From: James Graham <jg307@cam.ac.uk>
Date: Thu, 21 Aug 2008 15:06:10 +0100
Message-ID: <48AD7652.1000102@cam.ac.uk>
To: Laura Carlson <laura.lee.carlson@gmail.com>
CC: Doug Schepers <schepers@w3.org>, Karl Dubost <karl@w3.org>, Ian Hickson <ian@hixie.ch>, HTML WG <public-html@w3.org>, W3C WAI-XTECH <wai-xtech@w3.org>, wai-liaison@w3.org, John Foliot <foliot@wats.ca>, Gez Lemon <gez.lemon@gmail.com>, Al Gilman <alfred.s.gilman@ieee.org>, w3c-wai-pf@w3.org

Laura Carlson wrote:

> As Gez Lemon has said before "Lowering conformance requirements so
> that authors who cannot be bothered to provide alternative text, or
> allowing broken authoring tools to be considered compliant, obviously
> goes a long way from solving the fundamental problem here - that of
> providing content that is accessible by users with disabilities." [4]
> This type solution may help to address conformance requirements and
> mandatory alt text.

I am not clear on how this kind of rhetoric relates to the general accessibility 
burden we expect for the creation and distribution of artistic works. Consider 
some examples:

An artist creates a painting. Is it the responsibility of the artist to create a 
non-visual alternative work for those who cannot perceive the original? Does it 
make a difference if it is displayed in public? What if it is on a cafe wall? 
Does a gallery who make money from exhibiting the work have to ensure that a 
non-visual alternative to the work is available? This is different from ensuring 
that blind people are given access to the gallery which, as I understand it, 
they are legally (and imho morally) obliged to do.

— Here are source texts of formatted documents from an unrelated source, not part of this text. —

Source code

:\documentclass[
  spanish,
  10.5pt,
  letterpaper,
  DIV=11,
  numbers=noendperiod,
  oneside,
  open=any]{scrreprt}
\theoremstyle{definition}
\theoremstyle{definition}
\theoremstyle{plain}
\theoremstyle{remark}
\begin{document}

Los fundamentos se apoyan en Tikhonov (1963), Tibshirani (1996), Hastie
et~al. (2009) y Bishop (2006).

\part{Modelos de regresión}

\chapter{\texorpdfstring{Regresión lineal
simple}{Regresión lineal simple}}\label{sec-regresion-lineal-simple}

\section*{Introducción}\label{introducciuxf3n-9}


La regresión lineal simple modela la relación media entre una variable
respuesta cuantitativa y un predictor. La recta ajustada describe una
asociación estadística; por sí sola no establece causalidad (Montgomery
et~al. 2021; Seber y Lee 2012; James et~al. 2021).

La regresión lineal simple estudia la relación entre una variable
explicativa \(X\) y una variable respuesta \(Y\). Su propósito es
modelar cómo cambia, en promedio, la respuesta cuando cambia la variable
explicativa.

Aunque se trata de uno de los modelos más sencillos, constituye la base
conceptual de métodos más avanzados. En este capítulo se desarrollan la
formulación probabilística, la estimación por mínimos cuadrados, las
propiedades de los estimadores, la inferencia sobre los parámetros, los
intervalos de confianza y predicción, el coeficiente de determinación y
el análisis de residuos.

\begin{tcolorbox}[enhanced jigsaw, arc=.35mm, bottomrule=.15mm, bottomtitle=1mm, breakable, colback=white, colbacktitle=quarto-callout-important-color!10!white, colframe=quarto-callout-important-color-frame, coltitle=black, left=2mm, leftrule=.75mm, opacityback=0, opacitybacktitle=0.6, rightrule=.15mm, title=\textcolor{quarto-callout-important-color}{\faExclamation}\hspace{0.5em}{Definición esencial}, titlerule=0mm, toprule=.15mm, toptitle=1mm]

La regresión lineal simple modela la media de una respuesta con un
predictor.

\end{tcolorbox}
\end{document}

A bookstore distributes works of literature. Must the bookstore ensure that the 
books are available in multiple media to cater for disabilities (evidently not)? 
Must the publisher? What about catering for people with learning difficulties? 
Should Project Gutenburg be considered non-conforming to HTML for distributing 
James Joyce's Ulysses, since Ulysses willfully fails all of WCAG 2 section 3.1 
[1] by going out of its way to be obtuse and hard to grasp?

A band releases their home-made music video on to YouTube. What responsibilities 
do they have in making alternate versions of the material available to the deaf? 
What would constitute an acceptable alternative even if they did want to do this?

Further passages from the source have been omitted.